Extracted entries =>
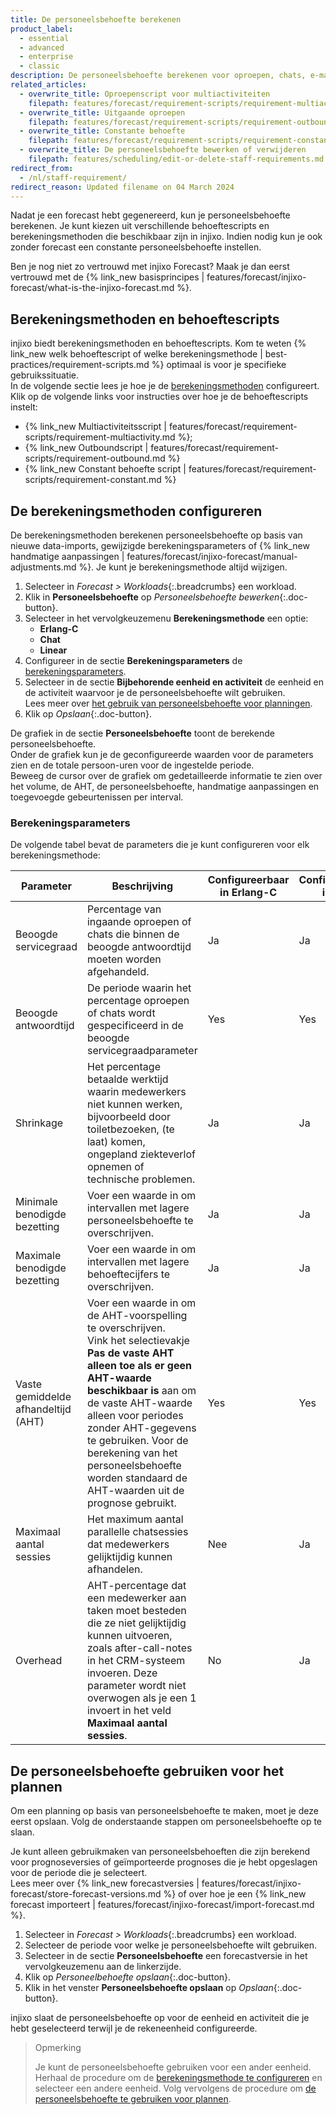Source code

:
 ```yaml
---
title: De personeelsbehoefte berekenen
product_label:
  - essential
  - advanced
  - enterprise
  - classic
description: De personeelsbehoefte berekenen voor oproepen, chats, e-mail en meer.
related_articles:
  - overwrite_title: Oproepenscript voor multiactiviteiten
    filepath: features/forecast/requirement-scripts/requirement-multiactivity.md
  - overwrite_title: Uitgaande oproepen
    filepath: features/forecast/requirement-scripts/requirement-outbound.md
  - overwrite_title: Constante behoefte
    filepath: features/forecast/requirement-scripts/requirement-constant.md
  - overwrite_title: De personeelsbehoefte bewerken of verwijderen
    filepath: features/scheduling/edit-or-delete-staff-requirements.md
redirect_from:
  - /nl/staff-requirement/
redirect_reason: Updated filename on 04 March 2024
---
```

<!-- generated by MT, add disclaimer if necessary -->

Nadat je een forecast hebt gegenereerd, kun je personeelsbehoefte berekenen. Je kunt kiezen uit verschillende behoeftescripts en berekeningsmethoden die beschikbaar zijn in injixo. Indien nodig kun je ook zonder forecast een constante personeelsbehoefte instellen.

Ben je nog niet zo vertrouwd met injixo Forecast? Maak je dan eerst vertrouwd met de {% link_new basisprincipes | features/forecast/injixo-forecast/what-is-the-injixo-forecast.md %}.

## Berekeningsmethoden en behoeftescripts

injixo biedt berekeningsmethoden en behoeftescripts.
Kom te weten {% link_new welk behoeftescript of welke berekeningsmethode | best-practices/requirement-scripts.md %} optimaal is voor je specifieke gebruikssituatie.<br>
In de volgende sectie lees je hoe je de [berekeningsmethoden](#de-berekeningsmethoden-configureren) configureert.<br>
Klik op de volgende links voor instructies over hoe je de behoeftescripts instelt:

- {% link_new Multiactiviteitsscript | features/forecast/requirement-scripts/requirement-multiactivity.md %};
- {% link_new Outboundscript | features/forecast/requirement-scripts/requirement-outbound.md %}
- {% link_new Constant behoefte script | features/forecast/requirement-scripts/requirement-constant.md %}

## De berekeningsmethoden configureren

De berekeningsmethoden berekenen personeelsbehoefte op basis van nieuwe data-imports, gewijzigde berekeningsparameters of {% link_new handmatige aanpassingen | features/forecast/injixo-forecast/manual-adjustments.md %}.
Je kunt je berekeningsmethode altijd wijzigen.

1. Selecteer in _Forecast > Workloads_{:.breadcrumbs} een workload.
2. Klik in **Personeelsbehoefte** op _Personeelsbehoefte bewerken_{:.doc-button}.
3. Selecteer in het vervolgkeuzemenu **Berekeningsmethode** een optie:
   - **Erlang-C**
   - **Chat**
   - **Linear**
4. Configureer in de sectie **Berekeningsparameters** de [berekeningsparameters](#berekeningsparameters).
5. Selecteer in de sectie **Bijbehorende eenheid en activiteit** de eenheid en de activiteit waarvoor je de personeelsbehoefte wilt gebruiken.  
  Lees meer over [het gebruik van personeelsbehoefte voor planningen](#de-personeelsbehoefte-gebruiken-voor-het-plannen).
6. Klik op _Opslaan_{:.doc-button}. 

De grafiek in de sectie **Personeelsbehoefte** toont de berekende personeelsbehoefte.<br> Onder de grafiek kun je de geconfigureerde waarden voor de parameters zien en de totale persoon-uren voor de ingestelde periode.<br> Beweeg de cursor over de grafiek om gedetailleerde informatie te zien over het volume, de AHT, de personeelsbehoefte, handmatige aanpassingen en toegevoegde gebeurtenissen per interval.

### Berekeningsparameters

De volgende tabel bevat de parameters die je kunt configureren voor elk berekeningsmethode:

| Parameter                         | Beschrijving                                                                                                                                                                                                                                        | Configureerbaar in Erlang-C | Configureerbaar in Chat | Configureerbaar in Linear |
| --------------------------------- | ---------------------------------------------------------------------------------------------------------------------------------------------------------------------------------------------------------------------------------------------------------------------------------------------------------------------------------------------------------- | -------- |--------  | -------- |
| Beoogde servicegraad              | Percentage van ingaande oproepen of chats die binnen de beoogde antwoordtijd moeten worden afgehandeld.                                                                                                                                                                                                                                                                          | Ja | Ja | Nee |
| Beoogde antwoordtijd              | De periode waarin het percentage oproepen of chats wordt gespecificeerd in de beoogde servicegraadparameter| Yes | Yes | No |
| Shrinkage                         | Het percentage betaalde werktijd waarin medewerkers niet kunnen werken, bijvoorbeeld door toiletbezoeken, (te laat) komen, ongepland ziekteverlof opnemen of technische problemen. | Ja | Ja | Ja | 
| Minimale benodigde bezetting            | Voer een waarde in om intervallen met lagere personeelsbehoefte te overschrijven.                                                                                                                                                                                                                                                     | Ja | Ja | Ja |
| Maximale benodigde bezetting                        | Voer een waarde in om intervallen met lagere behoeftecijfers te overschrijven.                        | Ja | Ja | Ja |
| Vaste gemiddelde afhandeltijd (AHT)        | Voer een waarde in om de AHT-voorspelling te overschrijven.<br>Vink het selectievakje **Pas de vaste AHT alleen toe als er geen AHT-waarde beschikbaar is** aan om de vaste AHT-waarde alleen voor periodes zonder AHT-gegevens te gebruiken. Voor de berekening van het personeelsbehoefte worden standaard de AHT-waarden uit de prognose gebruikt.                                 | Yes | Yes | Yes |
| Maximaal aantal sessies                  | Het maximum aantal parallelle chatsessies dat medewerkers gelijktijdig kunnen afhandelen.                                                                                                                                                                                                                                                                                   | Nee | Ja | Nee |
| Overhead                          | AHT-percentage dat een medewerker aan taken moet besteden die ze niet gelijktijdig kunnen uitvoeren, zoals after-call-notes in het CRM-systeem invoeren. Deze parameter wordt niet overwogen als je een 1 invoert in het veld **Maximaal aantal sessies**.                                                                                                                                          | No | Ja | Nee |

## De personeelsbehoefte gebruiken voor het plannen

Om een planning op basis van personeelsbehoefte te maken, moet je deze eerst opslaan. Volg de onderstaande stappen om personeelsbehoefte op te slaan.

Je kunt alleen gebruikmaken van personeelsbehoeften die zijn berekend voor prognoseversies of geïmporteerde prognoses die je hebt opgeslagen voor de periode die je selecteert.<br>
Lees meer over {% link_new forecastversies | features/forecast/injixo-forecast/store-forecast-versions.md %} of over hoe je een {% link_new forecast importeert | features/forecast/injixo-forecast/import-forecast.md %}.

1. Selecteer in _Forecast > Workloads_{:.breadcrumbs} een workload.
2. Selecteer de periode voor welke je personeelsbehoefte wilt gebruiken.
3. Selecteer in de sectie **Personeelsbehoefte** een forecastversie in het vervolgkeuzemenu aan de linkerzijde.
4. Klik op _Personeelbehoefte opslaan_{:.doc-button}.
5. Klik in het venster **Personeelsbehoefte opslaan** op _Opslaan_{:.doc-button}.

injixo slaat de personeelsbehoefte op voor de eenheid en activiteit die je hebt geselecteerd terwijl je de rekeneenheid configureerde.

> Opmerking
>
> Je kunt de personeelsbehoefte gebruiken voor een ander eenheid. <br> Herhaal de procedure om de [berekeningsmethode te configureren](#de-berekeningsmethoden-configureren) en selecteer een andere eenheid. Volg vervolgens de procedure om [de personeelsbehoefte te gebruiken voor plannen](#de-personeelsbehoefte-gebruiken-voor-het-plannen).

---

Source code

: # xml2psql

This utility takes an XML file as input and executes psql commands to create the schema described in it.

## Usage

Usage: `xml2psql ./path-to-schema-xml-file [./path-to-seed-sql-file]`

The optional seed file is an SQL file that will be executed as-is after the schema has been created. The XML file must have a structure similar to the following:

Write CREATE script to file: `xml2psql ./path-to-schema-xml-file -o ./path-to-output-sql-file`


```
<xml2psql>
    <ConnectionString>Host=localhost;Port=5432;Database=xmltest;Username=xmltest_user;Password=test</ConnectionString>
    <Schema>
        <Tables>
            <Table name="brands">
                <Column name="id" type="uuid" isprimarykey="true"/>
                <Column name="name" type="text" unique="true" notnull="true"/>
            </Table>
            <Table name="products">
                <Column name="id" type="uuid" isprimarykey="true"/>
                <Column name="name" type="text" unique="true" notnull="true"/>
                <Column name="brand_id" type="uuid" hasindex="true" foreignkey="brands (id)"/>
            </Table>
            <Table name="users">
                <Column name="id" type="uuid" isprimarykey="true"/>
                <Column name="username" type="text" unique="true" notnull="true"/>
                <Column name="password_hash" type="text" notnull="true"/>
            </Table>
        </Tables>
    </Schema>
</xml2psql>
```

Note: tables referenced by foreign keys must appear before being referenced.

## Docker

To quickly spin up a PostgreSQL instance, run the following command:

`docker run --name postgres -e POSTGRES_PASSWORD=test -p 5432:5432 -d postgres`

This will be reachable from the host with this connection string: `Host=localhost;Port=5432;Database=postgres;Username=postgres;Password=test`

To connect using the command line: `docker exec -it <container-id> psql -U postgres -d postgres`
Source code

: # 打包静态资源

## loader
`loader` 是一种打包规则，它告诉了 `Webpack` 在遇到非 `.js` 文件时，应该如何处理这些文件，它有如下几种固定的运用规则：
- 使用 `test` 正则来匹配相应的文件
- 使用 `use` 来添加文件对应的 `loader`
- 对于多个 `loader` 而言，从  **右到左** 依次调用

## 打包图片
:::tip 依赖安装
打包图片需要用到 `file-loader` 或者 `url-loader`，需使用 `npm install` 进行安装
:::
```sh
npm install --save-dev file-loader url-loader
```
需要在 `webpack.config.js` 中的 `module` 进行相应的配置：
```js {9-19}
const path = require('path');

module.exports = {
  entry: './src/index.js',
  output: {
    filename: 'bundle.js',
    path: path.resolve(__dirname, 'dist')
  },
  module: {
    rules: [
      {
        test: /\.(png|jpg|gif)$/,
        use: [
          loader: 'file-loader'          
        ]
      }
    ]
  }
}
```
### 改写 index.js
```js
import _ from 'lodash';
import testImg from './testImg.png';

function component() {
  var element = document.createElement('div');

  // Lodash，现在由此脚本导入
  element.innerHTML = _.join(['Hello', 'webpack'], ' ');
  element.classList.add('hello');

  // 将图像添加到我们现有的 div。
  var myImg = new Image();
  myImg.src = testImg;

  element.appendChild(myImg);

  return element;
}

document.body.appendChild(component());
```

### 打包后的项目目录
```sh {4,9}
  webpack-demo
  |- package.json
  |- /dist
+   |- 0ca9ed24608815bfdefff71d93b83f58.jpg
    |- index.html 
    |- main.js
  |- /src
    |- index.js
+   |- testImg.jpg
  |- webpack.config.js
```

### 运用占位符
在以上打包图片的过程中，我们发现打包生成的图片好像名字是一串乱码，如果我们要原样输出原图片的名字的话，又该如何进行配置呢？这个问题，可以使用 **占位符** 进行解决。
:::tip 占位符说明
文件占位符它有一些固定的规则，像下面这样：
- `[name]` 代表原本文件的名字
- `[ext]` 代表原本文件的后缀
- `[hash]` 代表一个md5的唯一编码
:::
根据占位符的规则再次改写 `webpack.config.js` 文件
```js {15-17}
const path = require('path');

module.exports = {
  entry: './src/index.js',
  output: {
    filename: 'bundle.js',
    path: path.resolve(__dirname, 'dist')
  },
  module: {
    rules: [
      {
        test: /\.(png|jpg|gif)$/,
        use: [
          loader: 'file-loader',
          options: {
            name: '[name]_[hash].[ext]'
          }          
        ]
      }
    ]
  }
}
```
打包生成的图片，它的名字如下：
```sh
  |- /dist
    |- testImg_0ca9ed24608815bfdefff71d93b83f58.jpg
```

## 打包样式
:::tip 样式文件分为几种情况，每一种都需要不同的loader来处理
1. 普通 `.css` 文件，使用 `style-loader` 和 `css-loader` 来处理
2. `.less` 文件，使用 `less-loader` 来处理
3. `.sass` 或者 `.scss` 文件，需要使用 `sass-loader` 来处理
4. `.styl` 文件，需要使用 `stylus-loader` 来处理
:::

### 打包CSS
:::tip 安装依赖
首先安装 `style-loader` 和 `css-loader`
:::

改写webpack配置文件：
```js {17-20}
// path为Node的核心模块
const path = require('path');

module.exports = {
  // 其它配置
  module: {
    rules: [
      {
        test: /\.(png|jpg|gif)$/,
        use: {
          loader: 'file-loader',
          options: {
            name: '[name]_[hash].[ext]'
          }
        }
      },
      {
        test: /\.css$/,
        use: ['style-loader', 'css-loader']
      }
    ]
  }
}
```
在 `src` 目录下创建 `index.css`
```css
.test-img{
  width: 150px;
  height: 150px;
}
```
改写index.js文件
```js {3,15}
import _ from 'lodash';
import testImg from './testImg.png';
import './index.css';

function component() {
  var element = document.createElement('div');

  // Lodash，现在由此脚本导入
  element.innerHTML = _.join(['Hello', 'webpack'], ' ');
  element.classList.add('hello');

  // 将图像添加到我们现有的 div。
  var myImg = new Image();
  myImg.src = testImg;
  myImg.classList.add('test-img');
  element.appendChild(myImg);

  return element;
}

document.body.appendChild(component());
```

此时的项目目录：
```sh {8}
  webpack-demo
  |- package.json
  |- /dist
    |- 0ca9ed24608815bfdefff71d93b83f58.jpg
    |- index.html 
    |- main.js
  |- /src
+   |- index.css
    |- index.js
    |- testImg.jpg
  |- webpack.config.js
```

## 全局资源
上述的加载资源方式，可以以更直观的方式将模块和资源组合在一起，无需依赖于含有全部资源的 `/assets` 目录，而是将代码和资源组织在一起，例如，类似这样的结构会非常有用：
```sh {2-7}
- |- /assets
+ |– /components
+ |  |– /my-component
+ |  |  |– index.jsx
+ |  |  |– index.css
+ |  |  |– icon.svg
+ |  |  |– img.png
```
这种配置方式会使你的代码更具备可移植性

Exercise objective => Which lines of the data include the word "gebruiken"? Copy each one.

Expected answer =>
5. Selecteer in de sectie **Bijbehorende eenheid en activiteit** de eenheid en de activiteit waarvoor je de personeelsbehoefte wilt gebruiken.  
  Lees meer over [het gebruik van personeelsbehoefte voor planningen](#de-personeelsbehoefte-gebruiken-voor-het-plannen).
| Vaste gemiddelde afhandeltijd (AHT)        | Voer een waarde in om de AHT-voorspelling te overschrijven.<br>Vink het selectievakje **Pas de vaste AHT alleen toe als er geen AHT-waarde beschikbaar is** aan om de vaste AHT-waarde alleen voor periodes zonder AHT-gegevens te gebruiken. Voor de berekening van het personeelsbehoefte worden standaard de AHT-waarden uit de prognose gebruikt.                                 | Yes | Yes | Yes |
## De personeelsbehoefte gebruiken voor het plannen
2. Selecteer de periode voor welke je personeelsbehoefte wilt gebruiken.
> Je kunt de personeelsbehoefte gebruiken voor een ander eenheid. <br> Herhaal de procedure om de [berekeningsmethode te configureren](#de-berekeningsmethoden-configureren) en selecteer een andere eenheid. Volg vervolgens de procedure om [de personeelsbehoefte te gebruiken voor plannen](#de-personeelsbehoefte-gebruiken-voor-het-plannen).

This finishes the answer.